Sometimes when I am reading, I let my eyes blur to rest them for a moment. In that blurred vision, the spaces in between the words become more pronounced, sometimes falling into arrangements that suggest shapes and figures. I see all different kinds of things in these shapes made by the spaces. People. Animals. All kinds of things. Anyone else?
Not so much with words, but definitely with leaves blowing on large trees blowing in the wind, or knots on wooden boards.
I look at the negative space in the real world, especially if I'm composing a photograph or planning a painting. I don't do it with the whitespace in books, though.
I do that with carpets all the time, and my floor at night. My room's so messy that all sorts of monsters start popping out once the lights go down.
If I did that, Wrey, I would never see anything else again. hahaha Seriously, I do know what you mean, though. I used to do that all the time when I was working on my last manuscript. I think the weirdest thing I ever saw was a horrible face. I turned off the computer and went to bed.
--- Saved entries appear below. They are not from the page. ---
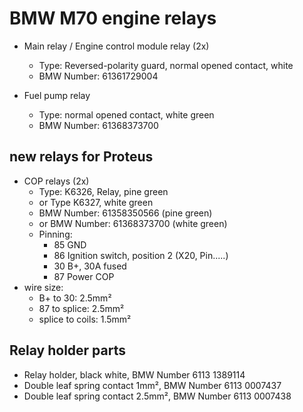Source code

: # BMW M70 engine relays #

- Main relay / Engine control module relay (2x)
  - Type: Reversed-polarity guard, normal opened contact, white
  - BMW Number: 61361729004

- Fuel pump relay
  - Type: normal opened contact, white green
  - BMW Number: 61368373700

## new relays for Proteus ##

- COP relays (2x)
  - Type: K6326, Relay, pine green
  - or Type K6327, white green
  - BMW Number: 61358350566 (pine green)
  - or BMW Number: 61368373700 (white green)
  - Pinning:
    - 85 GND
    - 86 Ignition switch, position 2 (X20, Pin.....)
    - 30 B+, 30A fused
    - 87 Power COP
- wire size:
  - B+ to 30: 2.5mm²
  - 87 to splice: 2.5mm²
  - splice to coils: 1.5mm²

## Relay holder parts ##

- Relay holder, black white, BMW Number 6113 1389114
- Double leaf spring contact 1mm², BMW Number 6113 0007437
- Double leaf spring contact 2.5mm², BMW Number 6113 0007438

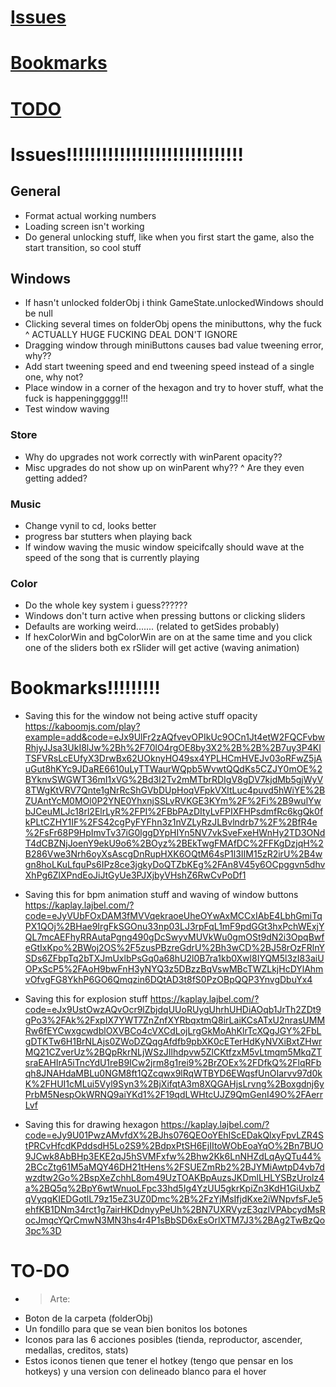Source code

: # [Issues](#issues)
# [Bookmarks](#bookmarks)
# [TODO](#to-do)

# Issues!!!!!!!!!!!!!!!!!!!!!!!!!!!!!!
## General
- Format actual working numbers
- Loading screen isn't working
- Do general unlocking stuff, like when you first start the game, also the start transition, so cool stuff
## Windows
- If hasn't unlocked folderObj i think GameState.unlockedWindows should be null
- Clicking several times on folderObj opens the minibuttons, why the fuck
^ ACTUALLY HUGE FUCKING DEAL DON'T IGNORE
- Dragging window through miniButtons causes bad value tweening error, why??
- Add start tweening speed and end tweening speed instead of a single one, why not?
- Place window in a corner of the hexagon and try to hover stuff, what the fuck is happeninggggg!!!
- Test window waving
### Store
- Why do upgrades not work correctly with winParent opacity?? 
- Misc upgrades do not show up on winParent why??
^ Are they even getting added?
### Music
- Change vynil to cd, looks better
- progress bar stutters when playing back
- If window waving the music window speicifcally should wave at the speed of the song that is currently playing
### Color
- Do the whole key system i guess??????
- Windows don't turn active when pressing buttons or clicking sliders
- Defaults are working weird....... (related to getSides probably)
- If hexColorWin and bgColorWin are on at the same time and you click one of the sliders both ex rSlider will get active (waving animation)

# Bookmarks!!!!!!!!!
- Saving this for the window not being active stuff opacity
https://kaboomjs.com/play?example=add&code=eJx9UlFr2zAQfvevOPIkUc9OCn1Jt4etW2FQCFvbwRhjyJJsa3UkI8lJw%2Bh%2F70lO4rgOE8by3X2%2B%2B%2B7uy3P4KITSFVRsLcEUfyX3DrwBx62UOknyHO49sx4YPLHCmHVEJv03oRFwZ5jAuGut8hKYc9JDaRE6610uLyTTWaurWQpb5WvwtQQdKs5CZJY0mOE%2BYknvSWGWT36mI1xVG%2Bd3I2Tv2mMTbrRDIgV8gDV7kjdMb5gjWyV8TWgKtVRV7Qnte1gNrRcShGVbDUpHoqVFpkVXltLuc4puvd5hWiYE%2BZUAntYcM0MOl0P2YNE0YhxnjSSLvRVKGE3KYm%2F%2Fi%2B9wulYwbJCeuMLJc18rl2ElrLyR%2FPI%2FBbPAzDItyLvFPIXFHPsdmfRc6kgQk0fkPLtCZHY1IF%2FS42cgPyFYFhn3z1nVZLyRzJLBvlndrb7%2F%2BfR4e%2FsFr68P9HpImvTv37iG0lggDYpHIYn5NV7vkSveFxeHWnHy2TD3ONdT4dCBZNjJoenY9ekU9o6%2BOyz%2BEkTwgFMAfDC%2FFKgDzjqH%2B286Vwe3Nrh6oyXsAscgDnRupHXK6OQtM64sP1l3IIM15zR2irU%2B4wgn8hoLKuLfquPs6IPz8ce3jgkyDoQTZbKEg%2FAn8V45y6OCpggvn5dhvXhPg6ZlXPndEoJiJtGyUe3PJXjbyVHshZ6RwCvPoDf1

- Saving this for bpm animation stuff and waving of window buttons
https://kaplay.lajbel.com/?code=eJyVUbFOxDAM3fMVVqekraoeUheOYwAxMCCxIAbE4LbhGmiTqPX1QOj%2BHae9IrgFkSGOnu33np03LJ3rpFqL1mF9pdGGt3hxPchWExjYQL7mcAEFhyRRAutaPgng490gDcSwyvMUVkWu0gmOSt9dN2i3OpqBwfeGtIxKpo%2BWoj2OS%2F5zusPBzreGdrU%2Bh3wCD%2BJ58rOzFRlnYSDs6ZFbpTq2bTXJmUxlbPsGq0a68hU2l0B7ra1kb0Xwl8IYQM5l3zI83aiUOPxScP5%2FAoH9bwFnH3yNYQ3z5DBzzBqVswMBcTWZLkjHcDYlAhmvOfvgFG8YkhP6GO6Qmqzin6DQtAD3t8fS0PzOBpQQP3YnvgDbuYx4

- Saving this for explosion stuff
https://kaplay.lajbel.com/?code=eJx9UstOwzAQvOcr9lZbjdqUUoRUygUhrhUHDiAOqb1JrTh2ZDt9gPo3%2FAk%2FxpIX7YWT7ZnZnfXYRbqxtmQ8irLaiKCsATxU2nrasUMMRw6fEYCwxgcwdblOXVBCo4cVXCdLojLrgGkMoAhKlrTcXQgJGY%2FbLgDTKTw6H1BrNLAjs0ZWoDZQqgAfdfb9pbXK0cETerHdKyNVXiBxtZHwrMQ21CZverUz%2BQpRkrNLjWSzJIlhdpvw5ZlCKtfzxM5vLtmqm5MkqZTsraEAHIrA5iTncYdU1reB9ICw2jrm8g1rei9%2BrZOEx%2FDfkQ%2FlqRFbqh8JNAHdaMBLu0NGM8ft1QZcqwx9lRqWTBYD6EWqsfUnOIarvv97d0kK%2FHUI1cMLui5Vyl9Syn3%2BjXifqtA3m8XQGAHjsLrvng%2Boxgdnj6yPrbM5NespOkWRNQ9aiYKd1%2F19qdLWHtcUJZ9QmGenI49O%2FAerrLvf

- Saving this for drawing hexagon
https://kaplay.lajbel.com/?code=eJy9U01PwzAMvfdX%2BJhs076QEOoYEhIScEDakQlxyFpvLZR4StPRCvHfcdKPddsdH5Lo2S9%2BdpxPtSH6EjIItoWObEoaYqO%2Bn7BUO9JCwk8AbBHp3EKE2qJ5hSVMFxfw%2Bhw2Kk6LnNHZdLqAyQTu44%2BCcZtg61M5aMQY46DH21tHens%2FSUEZmRb2%2BJYMiAwtpD4vb7dwzdtw2Go%2BspXeZchhL8om49UzTOAKBpAuzsJKDmlLHLYSBzUrolz4a%2BQ5q%2BpY6wtWnuoLFpc33hd5Ig4YzUU5gkrKpiZn3KdH1GiUxbZqVyqqKIEDGotlL79z15eZ3UZ0Dmc%2B%2FzYjMsIfjdKxe2iWNpvfsFJe5ehfKB1DNm34rct1g7airHKDdnyyPeUh%2BN7UXRVyzE3qzlVPAbcydMsRocJmqcYQrCmwN3MN3hs4r4P1sBbSD6xEsOrlXTM7J3%2BAg2TwBzQo3pc%3D

# TO-DO
- > Arte: 
- Boton de la carpeta (folderObj)
- Un fondillo para que se vean bien bonitos los botones
- Iconos para las 6 acciones posibles (tienda, reproductor, ascender, medallas, creditos, stats)
- Estos iconos tienen que tener el hotkey (tengo que pensar en los hotkeys) y una version con delineado blanco para el hover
I imagine most folks do something analogous to what you're suggesting. Might not be the white space between words, but it could be the shape of the letters or the sound of the language or (in my case) I sometimes read a story from the end toward the beginning, maybe after I've read it from beginning to end (or not). I don't necessarily "see" things that way (meaning visual), but doing that with words and stories is part of what prompts my imagination to take hold, or (in the case of reading a story from end to beginning) gives me a different understanding of what the writer was actually doing (I think, because I'm processing the story in a different way). I think everyone has unique ways of "seeing" beyond what their eyes permit them to actually see. So, if you're trying to be sure you're not just crazy, you can either accept that you're not, or that everyone else probably is, too. Your call.